Esse artigo apresenta dados sobre pesquisa cujo objetivo foi a identificação de riscos de quedas em idosos, em uma perspectiva analítica e descritiva. A amostra estudada foi de pessoas acima de 60 anos adscritos na Rede de Unidade Básica da Saúde distribuída entre seis distritos sanitário da cidade de Campina Grande- PB. Os idosos responderam inicialmente a um questionário sociodemográfico, seguido da avaliação da preocupação com o risco de quedas, foi utilizada a versão brasileira da Falls EfficacyScale–International (FES-I) FES-I Brasil.

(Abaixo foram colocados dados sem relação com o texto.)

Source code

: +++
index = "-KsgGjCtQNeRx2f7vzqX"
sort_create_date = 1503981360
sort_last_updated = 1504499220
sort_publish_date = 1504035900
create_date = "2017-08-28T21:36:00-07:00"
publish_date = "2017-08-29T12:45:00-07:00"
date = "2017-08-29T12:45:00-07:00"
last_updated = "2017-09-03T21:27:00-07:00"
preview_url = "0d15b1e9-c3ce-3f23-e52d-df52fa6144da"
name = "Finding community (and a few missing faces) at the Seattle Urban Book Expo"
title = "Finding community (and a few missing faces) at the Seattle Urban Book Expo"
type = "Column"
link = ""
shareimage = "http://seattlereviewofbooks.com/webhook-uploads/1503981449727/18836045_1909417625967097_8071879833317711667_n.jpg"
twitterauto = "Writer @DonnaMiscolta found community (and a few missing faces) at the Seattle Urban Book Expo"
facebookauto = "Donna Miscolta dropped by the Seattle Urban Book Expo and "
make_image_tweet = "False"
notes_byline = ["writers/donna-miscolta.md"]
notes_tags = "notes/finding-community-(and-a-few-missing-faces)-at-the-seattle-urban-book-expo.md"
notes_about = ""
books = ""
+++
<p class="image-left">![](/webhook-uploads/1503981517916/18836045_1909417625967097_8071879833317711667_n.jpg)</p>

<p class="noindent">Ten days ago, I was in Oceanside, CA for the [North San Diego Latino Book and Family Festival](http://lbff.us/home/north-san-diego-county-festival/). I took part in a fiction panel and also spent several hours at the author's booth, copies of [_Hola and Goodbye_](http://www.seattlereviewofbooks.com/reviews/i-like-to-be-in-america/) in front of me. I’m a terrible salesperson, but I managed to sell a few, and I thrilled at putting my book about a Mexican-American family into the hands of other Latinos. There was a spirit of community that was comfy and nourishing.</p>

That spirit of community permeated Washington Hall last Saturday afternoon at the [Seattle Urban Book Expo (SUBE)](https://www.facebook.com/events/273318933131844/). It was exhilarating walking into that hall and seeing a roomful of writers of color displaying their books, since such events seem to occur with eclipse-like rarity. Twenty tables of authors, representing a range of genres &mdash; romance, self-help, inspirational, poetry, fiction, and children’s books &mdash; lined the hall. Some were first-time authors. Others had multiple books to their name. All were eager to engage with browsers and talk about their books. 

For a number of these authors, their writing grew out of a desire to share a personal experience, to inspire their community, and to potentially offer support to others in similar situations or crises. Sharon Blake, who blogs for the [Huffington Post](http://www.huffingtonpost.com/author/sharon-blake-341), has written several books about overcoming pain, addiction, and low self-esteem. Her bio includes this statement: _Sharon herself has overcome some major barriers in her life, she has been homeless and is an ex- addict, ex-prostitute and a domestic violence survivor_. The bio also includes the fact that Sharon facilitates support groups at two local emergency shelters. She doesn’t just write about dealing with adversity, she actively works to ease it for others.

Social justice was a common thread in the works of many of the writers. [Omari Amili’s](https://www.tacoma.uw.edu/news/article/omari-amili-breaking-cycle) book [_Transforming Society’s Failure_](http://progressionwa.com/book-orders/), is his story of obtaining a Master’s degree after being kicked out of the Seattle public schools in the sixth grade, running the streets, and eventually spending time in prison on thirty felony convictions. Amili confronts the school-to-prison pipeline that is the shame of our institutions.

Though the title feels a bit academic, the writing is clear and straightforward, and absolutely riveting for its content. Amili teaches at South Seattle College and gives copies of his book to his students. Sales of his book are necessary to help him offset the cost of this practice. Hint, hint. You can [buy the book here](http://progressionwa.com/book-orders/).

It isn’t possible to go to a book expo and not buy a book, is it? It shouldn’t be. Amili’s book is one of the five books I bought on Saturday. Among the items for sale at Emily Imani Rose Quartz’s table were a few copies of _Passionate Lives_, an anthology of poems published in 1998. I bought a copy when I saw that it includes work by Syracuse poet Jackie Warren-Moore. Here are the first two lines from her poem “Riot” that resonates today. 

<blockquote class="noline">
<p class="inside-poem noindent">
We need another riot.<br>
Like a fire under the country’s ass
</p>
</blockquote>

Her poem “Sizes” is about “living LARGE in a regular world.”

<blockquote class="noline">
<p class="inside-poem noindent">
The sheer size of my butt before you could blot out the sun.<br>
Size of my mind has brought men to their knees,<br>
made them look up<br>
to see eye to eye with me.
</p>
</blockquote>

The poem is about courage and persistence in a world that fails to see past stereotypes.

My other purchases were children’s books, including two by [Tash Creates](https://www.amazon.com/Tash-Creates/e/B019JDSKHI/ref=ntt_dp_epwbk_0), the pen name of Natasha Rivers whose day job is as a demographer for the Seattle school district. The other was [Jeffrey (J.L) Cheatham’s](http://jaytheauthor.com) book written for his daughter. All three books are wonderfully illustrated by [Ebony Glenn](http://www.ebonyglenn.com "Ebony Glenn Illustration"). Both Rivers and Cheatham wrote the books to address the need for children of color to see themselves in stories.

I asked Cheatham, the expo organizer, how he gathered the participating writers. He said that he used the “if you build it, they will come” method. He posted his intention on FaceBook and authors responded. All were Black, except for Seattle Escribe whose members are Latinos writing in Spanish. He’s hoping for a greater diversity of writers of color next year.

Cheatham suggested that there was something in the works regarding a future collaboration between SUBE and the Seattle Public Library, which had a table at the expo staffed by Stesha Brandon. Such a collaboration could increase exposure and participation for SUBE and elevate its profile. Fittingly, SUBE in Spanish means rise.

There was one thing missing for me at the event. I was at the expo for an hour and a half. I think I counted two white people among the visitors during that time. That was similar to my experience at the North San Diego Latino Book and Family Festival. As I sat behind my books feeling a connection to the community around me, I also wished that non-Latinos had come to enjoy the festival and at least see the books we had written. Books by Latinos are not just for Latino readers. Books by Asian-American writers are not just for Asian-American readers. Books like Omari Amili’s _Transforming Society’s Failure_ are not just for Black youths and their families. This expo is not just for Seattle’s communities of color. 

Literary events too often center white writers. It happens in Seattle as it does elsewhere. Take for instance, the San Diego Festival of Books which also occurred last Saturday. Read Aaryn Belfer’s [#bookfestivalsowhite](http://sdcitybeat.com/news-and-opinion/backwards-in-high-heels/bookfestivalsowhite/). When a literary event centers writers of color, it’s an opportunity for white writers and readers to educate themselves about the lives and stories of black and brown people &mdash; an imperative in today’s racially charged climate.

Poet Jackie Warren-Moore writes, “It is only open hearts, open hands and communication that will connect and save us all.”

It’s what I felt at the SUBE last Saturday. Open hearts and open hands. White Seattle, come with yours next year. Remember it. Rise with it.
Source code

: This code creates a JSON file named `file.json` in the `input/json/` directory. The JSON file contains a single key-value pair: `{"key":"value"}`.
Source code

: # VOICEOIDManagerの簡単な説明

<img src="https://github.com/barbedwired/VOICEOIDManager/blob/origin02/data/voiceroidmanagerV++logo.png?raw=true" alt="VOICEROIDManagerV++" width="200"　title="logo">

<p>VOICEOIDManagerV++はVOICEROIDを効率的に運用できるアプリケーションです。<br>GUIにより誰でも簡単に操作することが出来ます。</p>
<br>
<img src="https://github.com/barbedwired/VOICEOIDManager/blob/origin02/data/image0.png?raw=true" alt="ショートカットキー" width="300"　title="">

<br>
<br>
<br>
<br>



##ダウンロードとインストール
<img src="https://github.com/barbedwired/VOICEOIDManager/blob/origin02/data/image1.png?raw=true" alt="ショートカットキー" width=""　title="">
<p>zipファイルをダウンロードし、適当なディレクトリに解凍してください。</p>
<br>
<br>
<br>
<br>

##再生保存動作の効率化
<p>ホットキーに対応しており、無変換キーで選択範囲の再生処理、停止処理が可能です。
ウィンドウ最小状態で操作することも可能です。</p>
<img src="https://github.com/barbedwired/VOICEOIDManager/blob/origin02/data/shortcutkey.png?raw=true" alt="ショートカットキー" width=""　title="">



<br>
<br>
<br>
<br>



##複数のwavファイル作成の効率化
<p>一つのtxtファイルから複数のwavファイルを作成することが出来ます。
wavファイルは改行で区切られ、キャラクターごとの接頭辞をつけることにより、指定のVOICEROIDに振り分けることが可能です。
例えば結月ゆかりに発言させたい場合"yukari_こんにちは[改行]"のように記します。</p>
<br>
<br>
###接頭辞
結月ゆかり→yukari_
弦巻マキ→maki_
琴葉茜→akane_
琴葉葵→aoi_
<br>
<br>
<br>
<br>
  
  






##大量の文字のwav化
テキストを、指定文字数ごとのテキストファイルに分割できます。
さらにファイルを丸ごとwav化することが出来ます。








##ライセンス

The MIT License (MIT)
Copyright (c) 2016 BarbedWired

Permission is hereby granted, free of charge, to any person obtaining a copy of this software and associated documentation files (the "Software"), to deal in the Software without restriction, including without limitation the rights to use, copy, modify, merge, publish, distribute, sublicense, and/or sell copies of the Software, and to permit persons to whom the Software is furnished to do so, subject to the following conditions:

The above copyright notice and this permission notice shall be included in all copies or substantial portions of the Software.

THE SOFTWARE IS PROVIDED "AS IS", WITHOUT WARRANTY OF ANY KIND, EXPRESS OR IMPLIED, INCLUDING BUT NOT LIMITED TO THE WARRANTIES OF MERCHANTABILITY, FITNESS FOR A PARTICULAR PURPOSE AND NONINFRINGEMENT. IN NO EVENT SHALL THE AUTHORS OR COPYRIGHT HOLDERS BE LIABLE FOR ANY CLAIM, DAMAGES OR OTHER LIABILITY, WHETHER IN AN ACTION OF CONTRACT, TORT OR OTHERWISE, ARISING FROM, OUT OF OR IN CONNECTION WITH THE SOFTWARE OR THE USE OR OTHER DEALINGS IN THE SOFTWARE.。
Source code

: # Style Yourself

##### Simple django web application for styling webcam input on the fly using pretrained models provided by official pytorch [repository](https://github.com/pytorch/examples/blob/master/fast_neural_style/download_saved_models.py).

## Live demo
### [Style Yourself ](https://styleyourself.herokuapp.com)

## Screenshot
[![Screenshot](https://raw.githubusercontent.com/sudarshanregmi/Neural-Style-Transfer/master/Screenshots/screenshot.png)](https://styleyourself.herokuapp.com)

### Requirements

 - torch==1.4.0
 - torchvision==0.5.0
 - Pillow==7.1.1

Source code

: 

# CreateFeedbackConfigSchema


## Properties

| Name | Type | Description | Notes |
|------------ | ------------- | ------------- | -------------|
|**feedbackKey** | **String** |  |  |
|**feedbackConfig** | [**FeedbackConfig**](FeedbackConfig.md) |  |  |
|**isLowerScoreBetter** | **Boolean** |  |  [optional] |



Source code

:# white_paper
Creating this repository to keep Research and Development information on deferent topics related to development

Fizeram parte da pesquisa 498 idosos, sendo 400 do sexo feminino (80,3%) e 98 do sexo masculino (19,7%). A média de idade foi 71,14, com desvio padrão 7,093, sendo a idade mínima 60 anos e a máxima, 92 anos. Apenas 29,25% das mulheres foram classificadas como não caidoras segundo o risco de quedas. Houve associação estatisticamente significativa entre o gênero e o risco de quedas (p=0,0001). Os valores referentes as mulheres ‘caidoras’ e ‘caidoras recorrentes’ se apresentam maiores em comparação ao gênero masculino. Assim, é essencial que se busque a promoção da saúde e a prevenção de quedas através de medidas educativas e de intervenções terapêuticas a fim de minimizar os fatores que interferem na capacidade funcional e no risco de quedas.